──────── Information given
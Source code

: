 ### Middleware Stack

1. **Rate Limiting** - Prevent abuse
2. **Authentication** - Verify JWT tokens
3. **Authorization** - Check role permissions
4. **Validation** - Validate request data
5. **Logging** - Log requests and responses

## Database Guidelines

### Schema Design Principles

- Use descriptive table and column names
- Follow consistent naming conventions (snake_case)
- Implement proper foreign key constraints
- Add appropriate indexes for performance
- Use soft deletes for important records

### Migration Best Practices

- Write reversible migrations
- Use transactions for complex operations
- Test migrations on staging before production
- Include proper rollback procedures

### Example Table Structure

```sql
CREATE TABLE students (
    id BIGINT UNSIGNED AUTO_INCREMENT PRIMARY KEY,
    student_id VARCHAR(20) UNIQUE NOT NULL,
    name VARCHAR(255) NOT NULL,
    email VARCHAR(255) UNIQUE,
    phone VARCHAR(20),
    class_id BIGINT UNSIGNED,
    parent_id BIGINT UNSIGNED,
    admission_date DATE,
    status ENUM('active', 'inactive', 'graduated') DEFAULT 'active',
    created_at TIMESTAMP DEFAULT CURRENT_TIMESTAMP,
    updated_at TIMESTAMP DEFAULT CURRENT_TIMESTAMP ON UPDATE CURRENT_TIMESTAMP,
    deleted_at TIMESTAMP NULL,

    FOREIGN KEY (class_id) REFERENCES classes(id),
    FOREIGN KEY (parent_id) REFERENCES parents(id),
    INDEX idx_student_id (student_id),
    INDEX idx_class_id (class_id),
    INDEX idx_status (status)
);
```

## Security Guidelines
────────────────
──────── Information given
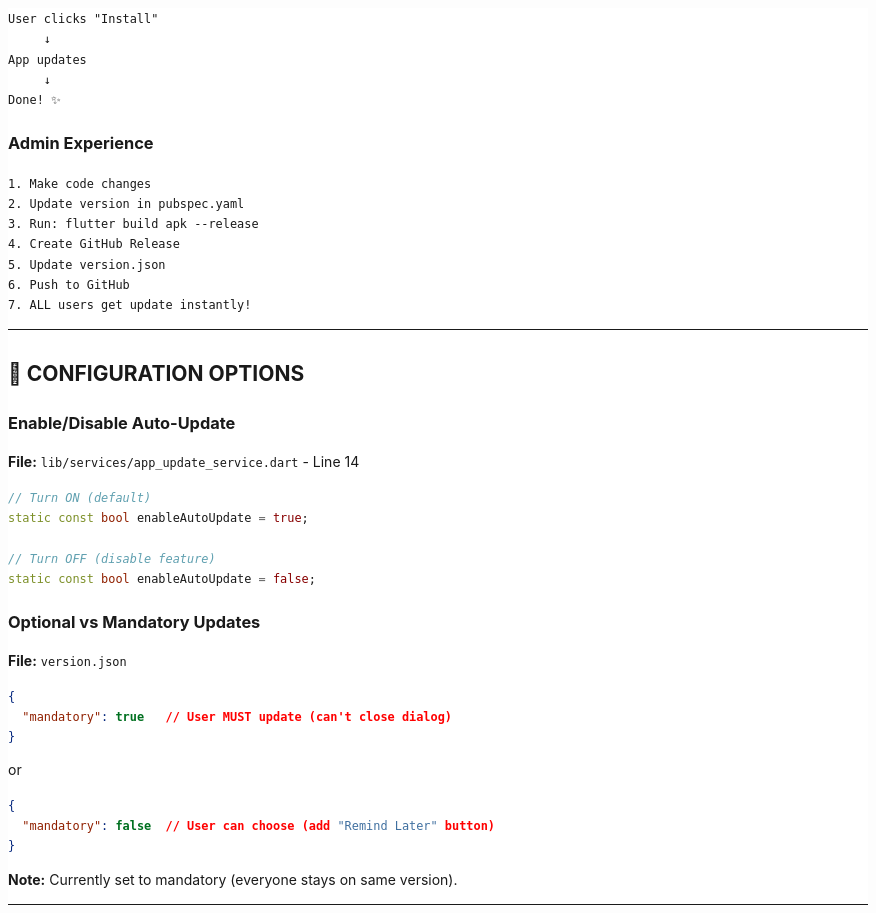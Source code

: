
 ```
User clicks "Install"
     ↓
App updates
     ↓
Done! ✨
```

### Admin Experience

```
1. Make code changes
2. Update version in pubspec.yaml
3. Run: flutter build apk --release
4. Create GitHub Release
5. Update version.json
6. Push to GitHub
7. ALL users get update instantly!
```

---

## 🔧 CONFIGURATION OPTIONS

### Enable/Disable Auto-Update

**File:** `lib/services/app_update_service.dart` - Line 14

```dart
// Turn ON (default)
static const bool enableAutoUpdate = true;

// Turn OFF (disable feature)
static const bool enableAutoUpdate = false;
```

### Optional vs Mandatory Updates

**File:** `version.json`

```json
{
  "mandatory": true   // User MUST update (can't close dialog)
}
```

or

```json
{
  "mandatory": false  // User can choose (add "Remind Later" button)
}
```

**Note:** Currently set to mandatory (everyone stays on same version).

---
────────────────
### What to work on
I'd like every line with the string "GitHub" copied from the listing.

### Solution to this task
4. Create GitHub Release
6. Push to GitHub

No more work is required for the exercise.